This year pea season has been very short and poor, peas gave us only two harvests.

I’ve sown Progress 9 and Italian wonder varieties, one in the shade and one in the sunny part of the garden but even this didn’t help. The past couple of years I’ve had big problems with my peas. The weather has changed a lot and we don’t have our usual springs. Actually, we don’t have any spring at all. We jump from winter to summer, with frost dates until May and summer temperatures at the beginning of June. Because of this my peas start slowly in March and don’t get the needed height until May. In May they start blooming but the temperatures jump over 25°C and the plants start drying from the roots up.

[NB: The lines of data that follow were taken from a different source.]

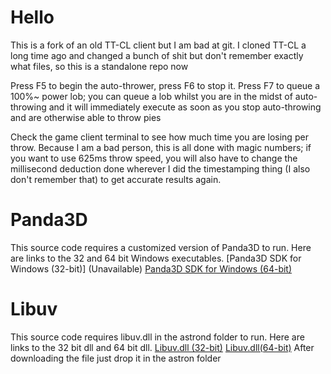 # Hello
This is a fork of an old TT-CL client but I am bad at git. I cloned TT-CL a long time ago and changed a bunch of shit but don't remember exactly what files, so this is a standalone repo now

Press F5 to begin the auto-thrower, press F6 to stop it. Press F7 to queue a 100%~ power lob; you can queue a lob whilst you are in the midst of auto-throwing and it will immediately execute as soon as you stop auto-throwing and are otherwise able to throw pies

Check the game client terminal to see how much time you are losing per throw. Because I am a bad person, this is all done with magic numbers; if you want to use 625ms throw speed, you will also have to change the millisecond deduction done wherever I did the timestamping thing (I also don't remember that) to get accurate results again.

# Panda3D
This source code requires a customized version of Panda3D to run. Here are links to the 32 and 64 bit Windows executables.
[Panda3D SDK for Windows (32-bit)] (Unavailable)
[Panda3D SDK for Windows (64-bit)](https://drive.google.com/file/d/1GIU2yhzY2bkOVUXsncH0rtBFiitMLXOk/view)


# Libuv 
This source code requires libuv.dll in the astrond folder to run. Here are links to the 32 bit dll and 64 bit dll.
[Libuv.dll (32-bit)](https://cdn.discordapp.com/attachments/638485243560460309/640339222682664973/libuv.dll)
[Libuv.dll(64-bit)](https://cdn.discordapp.com/attachments/638485243560460309/640339153346887696/libuv.dll)
After downloading the file just drop it in the astron folder
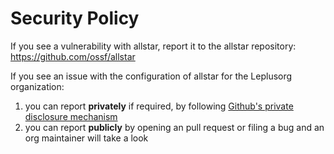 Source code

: # Security Policy

If you see a vulnerability with allstar, report it to the allstar repository: https://github.com/ossf/allstar

If you see an issue with the configuration of allstar for the Leplusorg organization:
1. you can report **privately** if required, by following [Github's private disclosure mechanism](https://docs.github.com/en/code-security/security-advisories/guidance-on-reporting-and-writing-information-about-vulnerabilities/privately-reporting-a-security-vulnerability)
1. you can report **publicly** by opening an pull request or filing a bug and an org maintainer will take a look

This is the reason why the pods stay small or even dry before time. 

Because of this, I’ve decided to sow some peas on the shaded part of the garden hoping the peas would be protected from the sun and heat, but this didn’t help much. Instead, my peas started rotting due to the higher amounts of water.

All this led to a very poor harvest, I got only a couple of kilos od peas. The amount was so poor that I barely returned the amount of seeds that I’ve sown. 

This brings me to a dilemma if I should continue sowing the peas or not. I used to have huge harvests a couple of years back, but the past couple of years they have been smaller and smaller. I’m not sure that there is any point in sowing something that doesn’t grow as it should. 
I’ve been thinking that I could try indeterminant peas next year. They should have a longer growing and harvesting period so maybe they will work better than the determinate bush ones because as it seems the pea season in this part of Croatia has changed a lot.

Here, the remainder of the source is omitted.